All others interested in immigration here, can forget about it. Unless they manage to fit in one of the exceptions. Like Melania Knavs who came based on the H-1B Tits&Ass exception, an EB-1 Green Card, then Citizenship. And of course people well-educated, moving in the same higher levels of society as Mr. Krugman. These are welcome too. As are those who have One Million dollars that they can spare for a while to buy their way in.

In 1996 - under Prez Clinton - the "anti-immigrant" legislation was enacted. Forcing people who wanted to migrate here but had no option to do so legally, to trek through the deserts, or swim the river. Hundreds (possibly thousands) perished by dehydration or by drowning because of that law. These rules are also the cause of many of the current issues. Prez Obama had at least 3 Million illegal migrants removed (most soon after arriving here, but still). But he also enacted DACA.

David Moscatello's avatar

The U.S. DOES want immigrants. Did you not look at the chart in this post? Only maga bigots oppose immigration. Republicans PRETEND that they don't want them, and make it difficult, but then they hire them, because the GOP is the party of greed, and the more potential workers, the easier it is to exploit them.

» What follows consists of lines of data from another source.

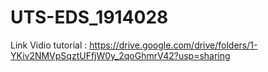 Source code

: # UTS-EDS_1914028

Link Vidio tutorial : https://drive.google.com/drive/folders/1-YKiv2NMVpSqztUFfjW0y_2qoGhmrV42?usp=sharing
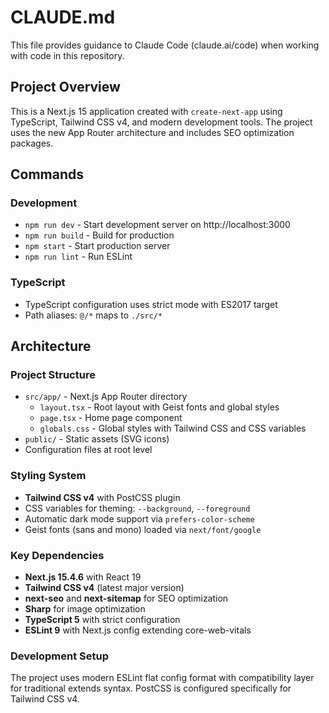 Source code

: # CLAUDE.md

This file provides guidance to Claude Code (claude.ai/code) when working with code in this repository.

## Project Overview

This is a Next.js 15 application created with `create-next-app` using TypeScript, Tailwind CSS v4, and modern development tools. The project uses the new App Router architecture and includes SEO optimization packages.

## Commands

### Development
- `npm run dev` - Start development server on http://localhost:3000
- `npm run build` - Build for production
- `npm start` - Start production server
- `npm run lint` - Run ESLint

### TypeScript
- TypeScript configuration uses strict mode with ES2017 target
- Path aliases: `@/*` maps to `./src/*`

## Architecture

### Project Structure
- `src/app/` - Next.js App Router directory
  - `layout.tsx` - Root layout with Geist fonts and global styles
  - `page.tsx` - Home page component
  - `globals.css` - Global styles with Tailwind CSS and CSS variables
- `public/` - Static assets (SVG icons)
- Configuration files at root level

### Styling System
- **Tailwind CSS v4** with PostCSS plugin
- CSS variables for theming: `--background`, `--foreground`
- Automatic dark mode support via `prefers-color-scheme`
- Geist fonts (sans and mono) loaded via `next/font/google`

### Key Dependencies
- **Next.js 15.4.6** with React 19
- **Tailwind CSS v4** (latest major version)
- **next-seo** and **next-sitemap** for SEO optimization
- **Sharp** for image optimization
- **TypeScript 5** with strict configuration
- **ESLint 9** with Next.js config extending core-web-vitals

### Development Setup
The project uses modern ESLint flat config format with compatibility layer for traditional extends syntax. PostCSS is configured specifically for Tailwind CSS v4.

antoinette uiterdijk's avatar

I have been told over and over how the US does not want more immigrants, how it does not need them. How work-bound immigrants take the jobs that US people so badly need. "And on top of the legal immigration there is so much illegal immigration! They take even more jobs!"

Mr. Krugman shows charts, just like other economists. But what is he showing? We immigrants are the charts. But we have no voice, so whatever we try to contribute, or correct, is drowned out. By people who just look at the charts.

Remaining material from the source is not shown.